=== Section Start ===

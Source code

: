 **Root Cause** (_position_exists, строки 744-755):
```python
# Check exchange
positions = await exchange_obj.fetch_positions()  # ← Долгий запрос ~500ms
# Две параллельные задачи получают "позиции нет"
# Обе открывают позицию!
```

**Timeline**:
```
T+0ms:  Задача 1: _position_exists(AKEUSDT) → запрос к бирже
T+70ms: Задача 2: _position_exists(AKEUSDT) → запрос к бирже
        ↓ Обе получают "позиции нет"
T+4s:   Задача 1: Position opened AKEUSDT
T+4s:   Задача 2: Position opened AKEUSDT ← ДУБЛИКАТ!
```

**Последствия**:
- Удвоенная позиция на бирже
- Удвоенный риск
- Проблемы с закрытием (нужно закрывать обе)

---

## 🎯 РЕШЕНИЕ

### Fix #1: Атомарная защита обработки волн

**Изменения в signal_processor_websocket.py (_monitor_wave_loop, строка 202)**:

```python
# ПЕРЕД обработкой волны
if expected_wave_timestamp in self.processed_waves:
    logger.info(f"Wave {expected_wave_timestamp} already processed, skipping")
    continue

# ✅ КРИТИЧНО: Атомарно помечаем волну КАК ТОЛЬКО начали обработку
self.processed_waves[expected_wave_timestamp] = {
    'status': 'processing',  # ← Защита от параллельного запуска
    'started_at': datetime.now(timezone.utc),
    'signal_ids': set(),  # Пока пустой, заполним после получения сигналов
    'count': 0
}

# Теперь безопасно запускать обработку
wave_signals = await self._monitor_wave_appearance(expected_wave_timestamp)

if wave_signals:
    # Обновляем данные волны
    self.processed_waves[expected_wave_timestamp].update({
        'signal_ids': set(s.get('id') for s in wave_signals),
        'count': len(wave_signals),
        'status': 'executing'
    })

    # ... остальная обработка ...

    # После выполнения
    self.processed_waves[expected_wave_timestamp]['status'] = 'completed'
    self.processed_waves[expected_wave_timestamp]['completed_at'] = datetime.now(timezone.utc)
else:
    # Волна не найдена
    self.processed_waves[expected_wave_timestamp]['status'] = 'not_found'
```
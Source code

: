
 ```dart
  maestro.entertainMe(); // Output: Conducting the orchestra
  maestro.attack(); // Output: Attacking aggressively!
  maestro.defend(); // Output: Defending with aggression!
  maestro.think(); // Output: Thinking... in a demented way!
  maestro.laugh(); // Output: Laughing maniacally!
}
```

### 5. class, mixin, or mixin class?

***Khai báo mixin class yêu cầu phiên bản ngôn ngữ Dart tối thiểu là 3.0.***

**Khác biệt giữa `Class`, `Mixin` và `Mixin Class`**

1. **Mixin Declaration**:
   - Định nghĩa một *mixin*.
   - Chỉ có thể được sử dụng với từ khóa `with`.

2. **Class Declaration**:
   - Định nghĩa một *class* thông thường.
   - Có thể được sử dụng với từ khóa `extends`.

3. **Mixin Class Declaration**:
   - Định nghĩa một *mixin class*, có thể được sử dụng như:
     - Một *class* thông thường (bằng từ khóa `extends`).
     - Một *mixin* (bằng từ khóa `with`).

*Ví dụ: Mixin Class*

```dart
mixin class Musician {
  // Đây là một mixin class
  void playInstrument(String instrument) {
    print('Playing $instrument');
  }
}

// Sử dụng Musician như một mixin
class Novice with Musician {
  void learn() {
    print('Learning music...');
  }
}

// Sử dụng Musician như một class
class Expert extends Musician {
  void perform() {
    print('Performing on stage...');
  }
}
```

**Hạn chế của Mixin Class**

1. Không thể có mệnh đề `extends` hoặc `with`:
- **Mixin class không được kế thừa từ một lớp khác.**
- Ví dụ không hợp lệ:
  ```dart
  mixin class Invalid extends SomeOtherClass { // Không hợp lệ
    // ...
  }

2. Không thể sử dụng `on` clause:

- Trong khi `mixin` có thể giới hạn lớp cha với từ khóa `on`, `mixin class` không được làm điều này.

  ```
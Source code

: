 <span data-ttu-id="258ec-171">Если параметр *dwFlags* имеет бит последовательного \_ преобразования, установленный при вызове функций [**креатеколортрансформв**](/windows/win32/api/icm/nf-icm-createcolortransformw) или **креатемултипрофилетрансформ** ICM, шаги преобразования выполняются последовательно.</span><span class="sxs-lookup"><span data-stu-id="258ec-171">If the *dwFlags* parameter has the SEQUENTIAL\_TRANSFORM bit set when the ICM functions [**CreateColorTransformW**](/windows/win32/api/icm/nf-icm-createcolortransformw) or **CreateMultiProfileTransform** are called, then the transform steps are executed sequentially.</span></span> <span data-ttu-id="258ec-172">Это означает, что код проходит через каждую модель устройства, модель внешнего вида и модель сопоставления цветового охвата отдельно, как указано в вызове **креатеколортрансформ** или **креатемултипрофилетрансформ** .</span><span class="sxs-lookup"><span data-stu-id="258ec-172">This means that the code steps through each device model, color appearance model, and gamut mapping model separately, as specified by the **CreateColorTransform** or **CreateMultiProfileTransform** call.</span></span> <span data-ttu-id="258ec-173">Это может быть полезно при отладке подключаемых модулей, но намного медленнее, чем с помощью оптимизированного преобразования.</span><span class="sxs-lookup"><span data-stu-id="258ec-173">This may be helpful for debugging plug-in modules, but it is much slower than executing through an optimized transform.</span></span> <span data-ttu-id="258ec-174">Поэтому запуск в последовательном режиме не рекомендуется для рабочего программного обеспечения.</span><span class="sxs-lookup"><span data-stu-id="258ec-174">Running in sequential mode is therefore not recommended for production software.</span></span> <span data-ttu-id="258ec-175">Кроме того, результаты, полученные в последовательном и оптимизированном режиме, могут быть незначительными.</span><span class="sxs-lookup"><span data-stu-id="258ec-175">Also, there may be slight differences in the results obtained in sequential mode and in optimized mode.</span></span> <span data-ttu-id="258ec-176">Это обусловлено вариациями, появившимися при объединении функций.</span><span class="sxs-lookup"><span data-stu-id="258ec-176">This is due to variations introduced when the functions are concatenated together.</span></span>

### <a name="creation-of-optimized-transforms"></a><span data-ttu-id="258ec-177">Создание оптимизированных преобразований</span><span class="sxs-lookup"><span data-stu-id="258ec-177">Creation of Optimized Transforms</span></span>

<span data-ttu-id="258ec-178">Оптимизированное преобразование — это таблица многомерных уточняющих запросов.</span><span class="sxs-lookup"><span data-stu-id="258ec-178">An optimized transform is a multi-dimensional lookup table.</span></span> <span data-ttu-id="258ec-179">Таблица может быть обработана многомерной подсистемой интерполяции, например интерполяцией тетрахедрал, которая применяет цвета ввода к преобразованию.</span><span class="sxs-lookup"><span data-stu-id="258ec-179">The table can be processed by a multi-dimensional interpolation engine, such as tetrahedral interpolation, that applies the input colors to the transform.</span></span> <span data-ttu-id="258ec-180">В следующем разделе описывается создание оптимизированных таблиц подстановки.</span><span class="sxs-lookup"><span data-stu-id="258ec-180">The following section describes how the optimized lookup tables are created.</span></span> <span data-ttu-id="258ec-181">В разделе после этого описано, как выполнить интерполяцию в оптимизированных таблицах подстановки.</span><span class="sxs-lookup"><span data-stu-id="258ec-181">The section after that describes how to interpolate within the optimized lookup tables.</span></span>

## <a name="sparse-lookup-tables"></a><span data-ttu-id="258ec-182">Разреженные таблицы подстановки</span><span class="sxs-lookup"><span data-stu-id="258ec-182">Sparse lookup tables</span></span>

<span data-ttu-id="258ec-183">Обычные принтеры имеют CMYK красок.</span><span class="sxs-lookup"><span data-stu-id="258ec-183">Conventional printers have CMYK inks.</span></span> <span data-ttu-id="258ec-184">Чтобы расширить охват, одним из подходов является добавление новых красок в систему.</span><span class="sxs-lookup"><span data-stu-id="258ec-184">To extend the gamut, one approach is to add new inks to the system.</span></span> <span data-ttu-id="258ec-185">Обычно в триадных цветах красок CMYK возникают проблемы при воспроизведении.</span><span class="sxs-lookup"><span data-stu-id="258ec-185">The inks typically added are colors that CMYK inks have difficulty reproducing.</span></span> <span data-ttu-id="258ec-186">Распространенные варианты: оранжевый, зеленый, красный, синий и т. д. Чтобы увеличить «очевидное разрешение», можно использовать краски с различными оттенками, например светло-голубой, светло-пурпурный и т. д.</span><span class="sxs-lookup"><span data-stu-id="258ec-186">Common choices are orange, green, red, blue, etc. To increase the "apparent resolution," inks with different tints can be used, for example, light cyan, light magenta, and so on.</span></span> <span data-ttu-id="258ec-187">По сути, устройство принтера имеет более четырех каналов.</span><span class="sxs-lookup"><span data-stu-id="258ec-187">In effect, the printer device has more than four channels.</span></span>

=== Section End ===

Activity: Pick out the lines above containing the word "волны", then copy them.

Written answer:
# ПЕРЕД обработкой волны
    # Обновляем данные волны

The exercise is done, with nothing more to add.